Fondation Culturelle Islamique
Mosquée et Fondation Culturelle Islamique
Chemin de Colladon 34
Petit-Saconnex
1209 Genève
Type de construction: | Mosquée |
Superficie bâtie: | 2'576 m2 (bâtiment) - 2'956 m2 (parcelle) |
Hauteur du bâtiment (Minaret): | 22 m |
Coût: | 13'000'000 SFr. |
Opposition: | Oui |
Maître d'ouvrage: | S. E. Dr. Medhat Sheikhelard, royaume d'Arabie Saoudite |
Architectes: | Zollikofer & Cie, Osman Gürdoğan et Jean-Pierre Limongelli |
Pose de la première pierre: | novembre 1975 |
Période de construction: | 2 ans et demi |
Inauguration: | 1 juin 1978 |
Tradition religieuse: | islam sunnite |
Du début du projet jusqu'à l'inauguration: | 3 ans |
Place du Petit-Saconnex, non loin du siège genevois des Nations Unies. Le but de notre voyage est la «Fondation islamique» de la grande mosquée. Le bus roule le long d'une multitude de grands complexes d'habitation et tourne dans le chemin de Colladon: «Prochain arrêt Colladon !» Nous descendons. Des deux côtés de notre chemin, les immeubles se dressent toujours. Bientôt, nous remarquons un bâtiment plutôt bas, particulier en raison de sa coupole à huit faces et entouré d'un parc arborisé. Plus nous nous approchons, plus la pointe d'une fine tour devient visible. Aucun doute: il s'agit du minaret d'une mosquée. Derrière l'entrée principale, on voit une salle surmontée d'un toit moderne en verre, aux multiples facettes − le foyer entre la fondation culturelle islamique et la salle de prières.
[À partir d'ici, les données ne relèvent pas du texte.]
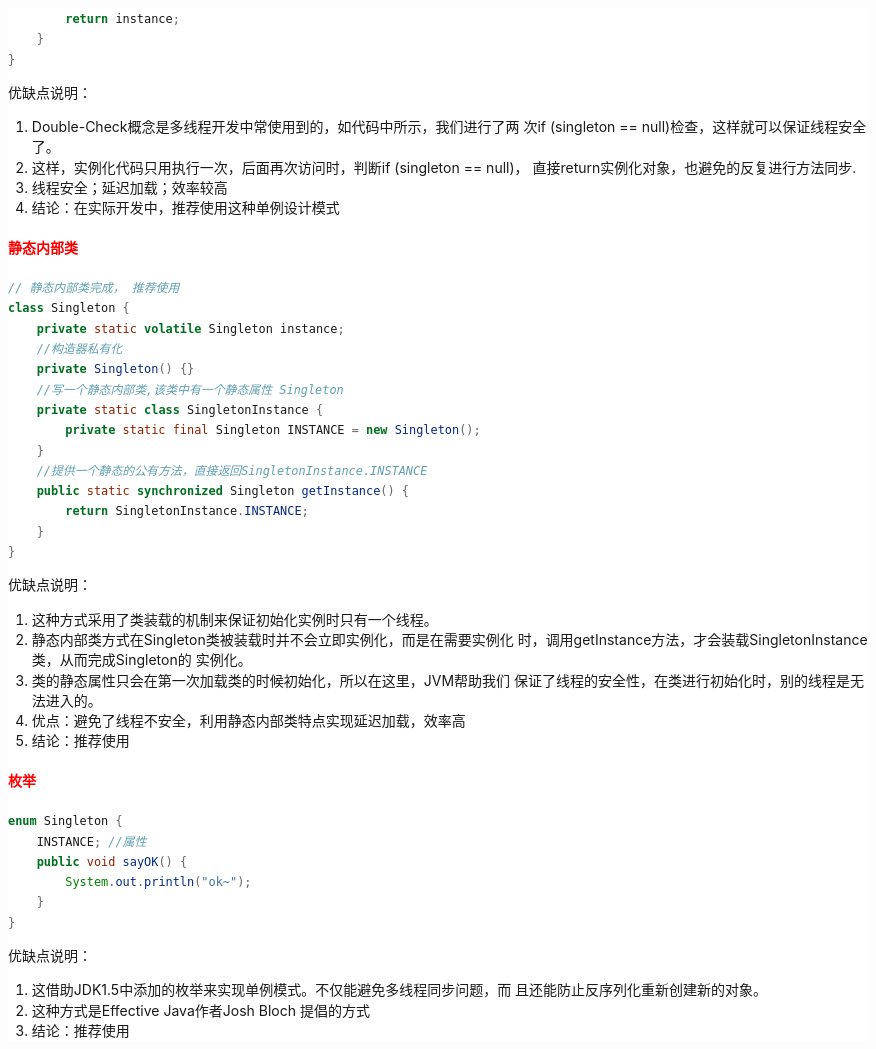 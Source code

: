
 ```java
		return instance;
	}
}
```

优缺点说明： 

1. Double-Check概念是多线程开发中常使用到的，如代码中所示，我们进行了两 次if (singleton == null)检查，这样就可以保证线程安全了。 
2. 这样，实例化代码只用执行一次，后面再次访问时，判断if (singleton == null)， 直接return实例化对象，也避免的反复进行方法同步.  
3. 线程安全；延迟加载；效率较高 
4. 结论：在实际开发中，推荐使用这种单例设计模式

#### <font color='red'>静态内部类</font>

```java
// 静态内部类完成， 推荐使用
class Singleton {
	private static volatile Singleton instance;
	//构造器私有化
	private Singleton() {}
	//写一个静态内部类,该类中有一个静态属性 Singleton
	private static class SingletonInstance {
		private static final Singleton INSTANCE = new Singleton(); 
	}
	//提供一个静态的公有方法，直接返回SingletonInstance.INSTANCE
	public static synchronized Singleton getInstance() {
		return SingletonInstance.INSTANCE;
	}
}
```

优缺点说明： 

1. 这种方式采用了类装载的机制来保证初始化实例时只有一个线程。
2.  静态内部类方式在Singleton类被装载时并不会立即实例化，而是在需要实例化 时，调用getInstance方法，才会装载SingletonInstance类，从而完成Singleton的 实例化。 
3. 类的静态属性只会在第一次加载类的时候初始化，所以在这里，JVM帮助我们 保证了线程的安全性，在类进行初始化时，别的线程是无法进入的。
4.  优点：避免了线程不安全，利用静态内部类特点实现延迟加载，效率高
5.  结论：推荐使用

#### <font color='red'>枚举</font>

```java
enum Singleton {
	INSTANCE; //属性
	public void sayOK() {
		System.out.println("ok~");
	}
}
```

优缺点说明： 

1. 这借助JDK1.5中添加的枚举来实现单例模式。不仅能避免多线程同步问题，而 且还能防止反序列化重新创建新的对象。
2. 这种方式是Effective Java作者Josh Bloch 提倡的方式 
3. 结论：推荐使用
Un mouvement permanent domine en ce lieu, allées et venues constantes de personnes de tous âges. Les nombreux enfants donnent à cet espace déjà plein de vitalité une activité encore plus élevée. Ils vont à l'école de la fondation, dans laquelle la langue arabe et des connaissances sur le coran sont enseignées. La mosquée et le centre sont entourés sur trois côtés par des quartiers urbains à la hauteur desquels s'élève le minaret, comme nous l'apprendrons plus tard.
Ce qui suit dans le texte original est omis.